Task to complete:
Copy out all the entries below, word for word.

Saved entries
******************************
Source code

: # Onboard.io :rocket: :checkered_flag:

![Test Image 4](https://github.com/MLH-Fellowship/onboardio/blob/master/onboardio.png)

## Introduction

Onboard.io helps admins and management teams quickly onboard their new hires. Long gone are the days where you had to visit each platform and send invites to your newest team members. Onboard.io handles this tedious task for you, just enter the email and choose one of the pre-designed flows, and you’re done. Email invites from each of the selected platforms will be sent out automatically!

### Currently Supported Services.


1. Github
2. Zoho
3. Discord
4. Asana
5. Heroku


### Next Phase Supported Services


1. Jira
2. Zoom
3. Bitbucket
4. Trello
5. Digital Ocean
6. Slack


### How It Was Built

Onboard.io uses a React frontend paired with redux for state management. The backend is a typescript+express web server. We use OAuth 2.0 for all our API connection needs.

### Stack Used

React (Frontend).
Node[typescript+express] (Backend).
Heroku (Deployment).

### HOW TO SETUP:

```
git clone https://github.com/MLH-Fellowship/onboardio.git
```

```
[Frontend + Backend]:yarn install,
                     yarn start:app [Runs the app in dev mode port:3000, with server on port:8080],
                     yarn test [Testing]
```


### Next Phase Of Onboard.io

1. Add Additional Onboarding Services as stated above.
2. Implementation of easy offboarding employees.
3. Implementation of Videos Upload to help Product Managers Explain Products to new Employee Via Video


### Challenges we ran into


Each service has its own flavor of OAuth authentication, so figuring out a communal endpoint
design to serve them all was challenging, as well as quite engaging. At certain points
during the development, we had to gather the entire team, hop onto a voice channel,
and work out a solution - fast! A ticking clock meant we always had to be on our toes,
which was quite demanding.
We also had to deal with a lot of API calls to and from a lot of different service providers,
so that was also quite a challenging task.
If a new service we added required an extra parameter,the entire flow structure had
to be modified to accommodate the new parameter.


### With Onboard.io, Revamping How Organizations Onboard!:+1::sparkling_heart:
******************************
Response area:
Source code

: # Onboard.io :rocket: :checkered_flag:

![Test Image 4](https://github.com/MLH-Fellowship/onboardio/blob/master/onboardio.png)

## Introduction

Onboard.io helps admins and management teams quickly onboard their new hires. Long gone are the days where you had to visit each platform and send invites to your newest team members. Onboard.io handles this tedious task for you, just enter the email and choose one of the pre-designed flows, and you’re done. Email invites from each of the selected platforms will be sent out automatically!

### Currently Supported Services.


1. Github
2. Zoho
3. Discord
4. Asana
5. Heroku


### Next Phase Supported Services


1. Jira
2. Zoom
3. Bitbucket
4. Trello
5. Digital Ocean
6. Slack


### How It Was Built

Onboard.io uses a React frontend paired with redux for state management. The backend is a typescript+express web server. We use OAuth 2.0 for all our API connection needs.

### Stack Used

React (Frontend).
Node[typescript+express] (Backend).
Heroku (Deployment).

### HOW TO SETUP:

```
git clone https://github.com/MLH-Fellowship/onboardio.git
```

```
[Frontend + Backend]:yarn install,
                     yarn start:app [Runs the app in dev mode port:3000, with server on port:8080],
                     yarn test [Testing]
```


### Next Phase Of Onboard.io

1. Add Additional Onboarding Services as stated above.
2. Implementation of easy offboarding employees.
3. Implementation of Videos Upload to help Product Managers Explain Products to new Employee Via Video


### Challenges we ran into


Each service has its own flavor of OAuth authentication, so figuring out a communal endpoint
design to serve them all was challenging, as well as quite engaging. At certain points
during the development, we had to gather the entire team, hop onto a voice channel,
and work out a solution - fast! A ticking clock meant we always had to be on our toes,
which was quite demanding.
We also had to deal with a lot of API calls to and from a lot of different service providers,
so that was also quite a challenging task.
If a new service we added required an extra parameter,the entire flow structure had
to be modified to accommodate the new parameter.


### With Onboard.io, Revamping How Organizations Onboard!:+1::sparkling_heart:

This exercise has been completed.